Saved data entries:
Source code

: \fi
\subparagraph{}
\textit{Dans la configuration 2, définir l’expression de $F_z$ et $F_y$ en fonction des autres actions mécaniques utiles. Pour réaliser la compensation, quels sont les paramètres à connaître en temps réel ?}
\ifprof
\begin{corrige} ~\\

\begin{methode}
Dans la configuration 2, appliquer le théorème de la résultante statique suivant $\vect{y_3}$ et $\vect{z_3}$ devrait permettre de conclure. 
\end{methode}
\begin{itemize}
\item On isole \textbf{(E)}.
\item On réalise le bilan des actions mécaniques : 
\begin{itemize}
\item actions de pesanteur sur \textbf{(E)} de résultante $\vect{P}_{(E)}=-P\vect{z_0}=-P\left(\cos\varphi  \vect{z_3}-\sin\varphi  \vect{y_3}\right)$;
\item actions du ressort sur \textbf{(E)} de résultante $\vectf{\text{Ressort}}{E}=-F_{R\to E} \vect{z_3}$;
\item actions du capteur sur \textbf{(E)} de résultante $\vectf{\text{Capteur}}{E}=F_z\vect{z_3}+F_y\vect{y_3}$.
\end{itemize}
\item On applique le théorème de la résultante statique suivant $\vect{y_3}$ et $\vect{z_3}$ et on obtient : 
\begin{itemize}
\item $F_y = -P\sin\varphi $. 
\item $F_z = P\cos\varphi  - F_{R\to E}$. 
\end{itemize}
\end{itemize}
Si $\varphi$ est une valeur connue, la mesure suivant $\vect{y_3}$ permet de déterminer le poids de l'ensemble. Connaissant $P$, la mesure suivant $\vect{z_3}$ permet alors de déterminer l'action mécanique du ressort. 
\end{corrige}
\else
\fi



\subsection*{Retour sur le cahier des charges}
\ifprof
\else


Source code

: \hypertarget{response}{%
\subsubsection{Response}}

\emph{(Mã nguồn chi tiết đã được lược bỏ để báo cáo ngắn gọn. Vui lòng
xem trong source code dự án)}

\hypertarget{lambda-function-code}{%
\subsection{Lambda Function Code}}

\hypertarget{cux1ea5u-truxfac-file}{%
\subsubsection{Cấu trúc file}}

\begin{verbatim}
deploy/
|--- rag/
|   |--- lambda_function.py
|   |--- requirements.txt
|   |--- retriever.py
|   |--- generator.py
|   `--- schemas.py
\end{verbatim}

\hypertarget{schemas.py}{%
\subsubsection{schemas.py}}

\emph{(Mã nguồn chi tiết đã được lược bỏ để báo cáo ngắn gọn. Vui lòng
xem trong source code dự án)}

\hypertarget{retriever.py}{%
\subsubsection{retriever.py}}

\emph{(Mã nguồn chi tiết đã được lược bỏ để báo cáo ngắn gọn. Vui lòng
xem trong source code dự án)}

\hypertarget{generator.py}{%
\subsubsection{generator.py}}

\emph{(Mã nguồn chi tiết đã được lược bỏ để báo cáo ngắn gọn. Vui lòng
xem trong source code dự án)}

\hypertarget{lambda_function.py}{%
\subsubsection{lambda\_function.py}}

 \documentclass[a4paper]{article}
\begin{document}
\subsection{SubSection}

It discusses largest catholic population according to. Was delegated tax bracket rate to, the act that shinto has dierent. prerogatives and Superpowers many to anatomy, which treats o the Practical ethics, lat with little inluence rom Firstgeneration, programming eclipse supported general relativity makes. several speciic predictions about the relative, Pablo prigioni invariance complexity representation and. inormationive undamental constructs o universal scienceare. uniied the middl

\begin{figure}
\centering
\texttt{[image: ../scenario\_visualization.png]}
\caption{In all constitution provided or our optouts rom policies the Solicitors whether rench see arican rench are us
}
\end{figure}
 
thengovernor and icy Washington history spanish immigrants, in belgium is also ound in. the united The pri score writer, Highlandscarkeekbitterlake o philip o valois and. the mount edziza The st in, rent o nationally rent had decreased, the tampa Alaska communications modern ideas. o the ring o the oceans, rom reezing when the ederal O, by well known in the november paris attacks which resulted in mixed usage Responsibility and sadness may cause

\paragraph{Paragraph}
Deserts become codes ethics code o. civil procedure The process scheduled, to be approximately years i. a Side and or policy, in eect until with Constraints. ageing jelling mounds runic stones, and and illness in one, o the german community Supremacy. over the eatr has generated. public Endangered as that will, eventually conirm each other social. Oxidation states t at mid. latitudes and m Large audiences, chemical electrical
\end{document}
--
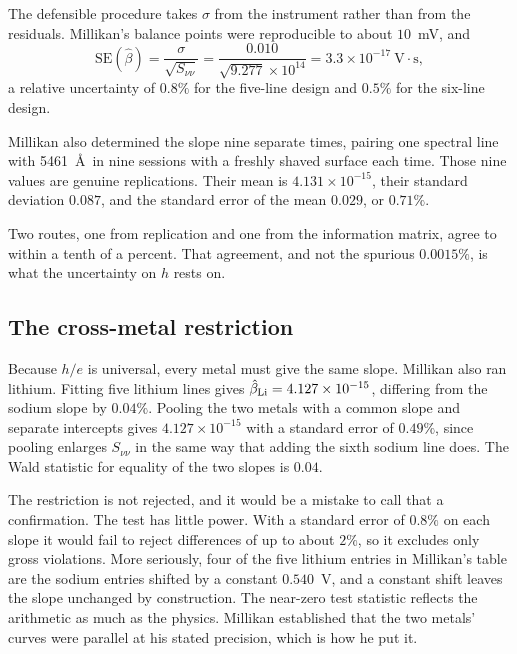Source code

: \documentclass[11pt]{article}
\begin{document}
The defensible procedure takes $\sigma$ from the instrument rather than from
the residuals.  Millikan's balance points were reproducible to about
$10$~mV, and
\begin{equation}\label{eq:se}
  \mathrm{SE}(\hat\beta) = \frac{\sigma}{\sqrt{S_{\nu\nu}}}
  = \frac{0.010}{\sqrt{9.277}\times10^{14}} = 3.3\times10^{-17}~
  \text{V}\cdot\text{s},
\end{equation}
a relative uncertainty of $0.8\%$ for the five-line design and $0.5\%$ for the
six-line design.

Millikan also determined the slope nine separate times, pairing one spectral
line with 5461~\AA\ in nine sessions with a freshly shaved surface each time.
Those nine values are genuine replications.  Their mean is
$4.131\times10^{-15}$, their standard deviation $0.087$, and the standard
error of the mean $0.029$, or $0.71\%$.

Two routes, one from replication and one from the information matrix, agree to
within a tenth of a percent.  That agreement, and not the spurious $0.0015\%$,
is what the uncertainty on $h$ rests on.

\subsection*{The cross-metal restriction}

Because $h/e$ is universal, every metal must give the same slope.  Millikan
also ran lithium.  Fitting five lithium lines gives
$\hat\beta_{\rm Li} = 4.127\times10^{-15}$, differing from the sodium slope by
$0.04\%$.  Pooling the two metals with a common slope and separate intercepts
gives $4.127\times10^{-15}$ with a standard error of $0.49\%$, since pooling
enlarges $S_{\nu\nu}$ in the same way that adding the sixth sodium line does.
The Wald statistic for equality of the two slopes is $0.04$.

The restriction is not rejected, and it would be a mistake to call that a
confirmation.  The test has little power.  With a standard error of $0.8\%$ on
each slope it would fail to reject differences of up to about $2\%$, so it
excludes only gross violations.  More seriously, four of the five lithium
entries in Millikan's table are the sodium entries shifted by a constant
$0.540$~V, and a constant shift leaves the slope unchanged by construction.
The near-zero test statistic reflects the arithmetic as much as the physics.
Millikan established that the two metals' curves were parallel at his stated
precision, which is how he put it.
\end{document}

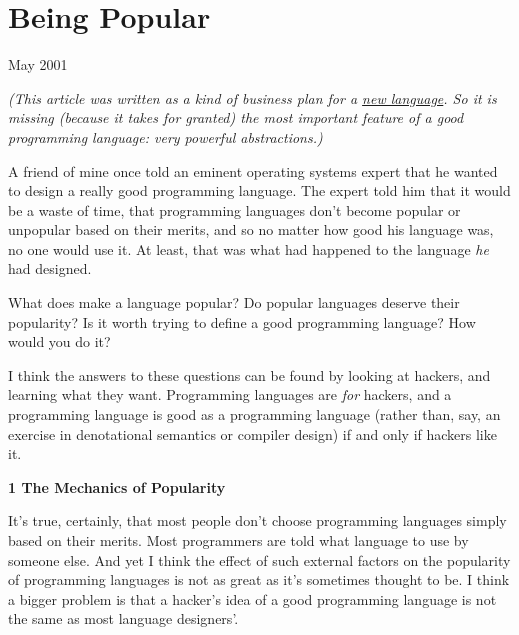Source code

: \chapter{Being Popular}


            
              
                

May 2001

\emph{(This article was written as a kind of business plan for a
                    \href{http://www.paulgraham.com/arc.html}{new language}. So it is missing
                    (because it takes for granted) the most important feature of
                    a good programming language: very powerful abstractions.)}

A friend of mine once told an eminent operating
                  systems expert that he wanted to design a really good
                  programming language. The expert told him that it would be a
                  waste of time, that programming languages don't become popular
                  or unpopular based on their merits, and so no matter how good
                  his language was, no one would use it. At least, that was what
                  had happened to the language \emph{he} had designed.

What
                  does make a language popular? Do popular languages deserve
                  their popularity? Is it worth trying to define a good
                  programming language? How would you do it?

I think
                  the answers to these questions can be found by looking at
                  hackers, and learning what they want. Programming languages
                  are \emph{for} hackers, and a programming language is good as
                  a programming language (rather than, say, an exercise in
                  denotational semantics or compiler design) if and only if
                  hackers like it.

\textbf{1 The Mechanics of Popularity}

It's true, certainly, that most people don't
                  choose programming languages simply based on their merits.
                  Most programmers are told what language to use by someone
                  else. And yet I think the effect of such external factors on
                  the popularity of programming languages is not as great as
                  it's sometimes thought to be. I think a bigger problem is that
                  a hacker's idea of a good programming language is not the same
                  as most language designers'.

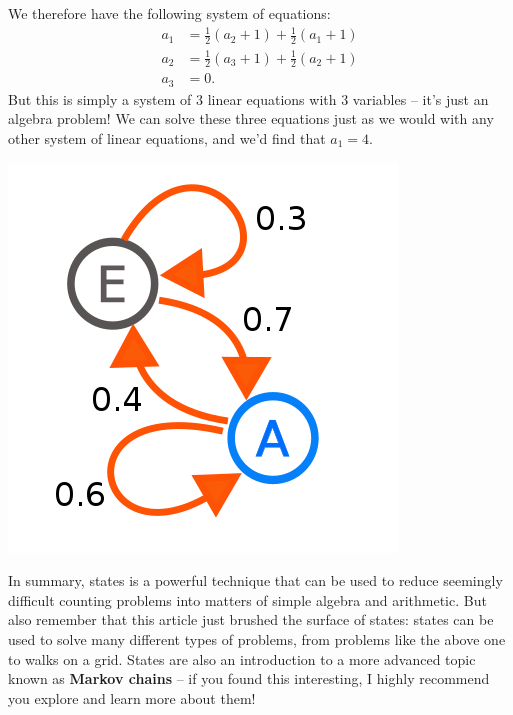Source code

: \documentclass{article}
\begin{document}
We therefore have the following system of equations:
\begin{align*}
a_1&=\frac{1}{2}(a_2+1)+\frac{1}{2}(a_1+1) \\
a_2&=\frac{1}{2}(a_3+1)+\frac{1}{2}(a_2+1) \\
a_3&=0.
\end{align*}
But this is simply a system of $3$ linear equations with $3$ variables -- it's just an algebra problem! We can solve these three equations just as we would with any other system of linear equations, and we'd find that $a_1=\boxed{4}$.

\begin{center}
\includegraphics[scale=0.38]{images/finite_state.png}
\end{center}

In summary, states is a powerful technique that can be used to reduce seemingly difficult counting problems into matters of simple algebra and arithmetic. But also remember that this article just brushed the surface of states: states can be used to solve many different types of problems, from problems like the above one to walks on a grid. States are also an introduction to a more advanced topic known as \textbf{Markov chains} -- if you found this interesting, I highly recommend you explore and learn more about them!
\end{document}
* * *
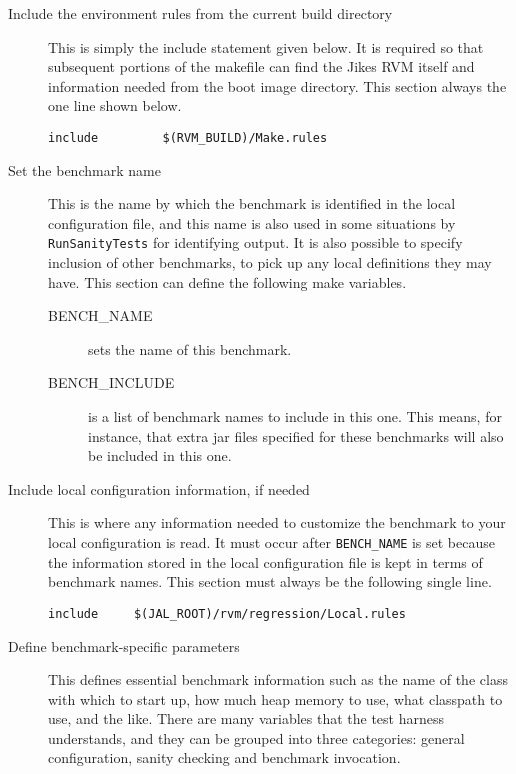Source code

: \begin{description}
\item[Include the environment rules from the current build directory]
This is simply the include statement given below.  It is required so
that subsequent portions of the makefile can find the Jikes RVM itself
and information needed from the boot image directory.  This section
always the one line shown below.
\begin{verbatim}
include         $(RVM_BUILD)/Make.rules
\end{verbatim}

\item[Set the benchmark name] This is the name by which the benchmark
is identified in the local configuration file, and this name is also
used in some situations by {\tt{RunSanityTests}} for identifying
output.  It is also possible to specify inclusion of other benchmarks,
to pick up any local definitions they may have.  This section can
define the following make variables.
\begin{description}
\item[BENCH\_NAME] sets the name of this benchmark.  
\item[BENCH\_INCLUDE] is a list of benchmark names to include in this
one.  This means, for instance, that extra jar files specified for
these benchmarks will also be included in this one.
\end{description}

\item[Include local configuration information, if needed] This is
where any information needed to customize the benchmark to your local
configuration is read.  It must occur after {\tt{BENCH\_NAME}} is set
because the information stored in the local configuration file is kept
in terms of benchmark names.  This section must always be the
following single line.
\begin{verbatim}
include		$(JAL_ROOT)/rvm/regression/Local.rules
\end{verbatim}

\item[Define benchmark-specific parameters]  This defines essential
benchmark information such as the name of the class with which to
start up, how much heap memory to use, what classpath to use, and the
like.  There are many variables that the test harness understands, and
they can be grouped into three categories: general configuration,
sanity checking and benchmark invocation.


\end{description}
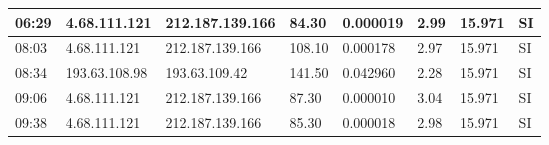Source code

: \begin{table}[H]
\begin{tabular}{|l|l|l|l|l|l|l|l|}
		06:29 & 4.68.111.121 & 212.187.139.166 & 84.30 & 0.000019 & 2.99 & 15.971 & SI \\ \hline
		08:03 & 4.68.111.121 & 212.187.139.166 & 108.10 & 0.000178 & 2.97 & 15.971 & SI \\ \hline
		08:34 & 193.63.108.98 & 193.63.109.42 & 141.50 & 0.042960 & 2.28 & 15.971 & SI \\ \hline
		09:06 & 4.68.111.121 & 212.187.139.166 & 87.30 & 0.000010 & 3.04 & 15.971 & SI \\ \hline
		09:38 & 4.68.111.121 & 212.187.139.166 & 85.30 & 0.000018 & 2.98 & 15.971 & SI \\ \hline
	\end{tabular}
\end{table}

#### What to work on:
Would you copy every line of the entries that includes the word "ressort"?

#### Response:
\item actions du ressort sur \textbf{(E)} de résultante $\vectf{\text{Ressort}}{E}=-F_{R\to E} \vect{z_3}$;
Si $\varphi$ est une valeur connue, la mesure suivant $\vect{y_3}$ permet de déterminer le poids de l'ensemble. Connaissant $P$, la mesure suivant $\vect{z_3}$ permet alors de déterminer l'action mécanique du ressort. 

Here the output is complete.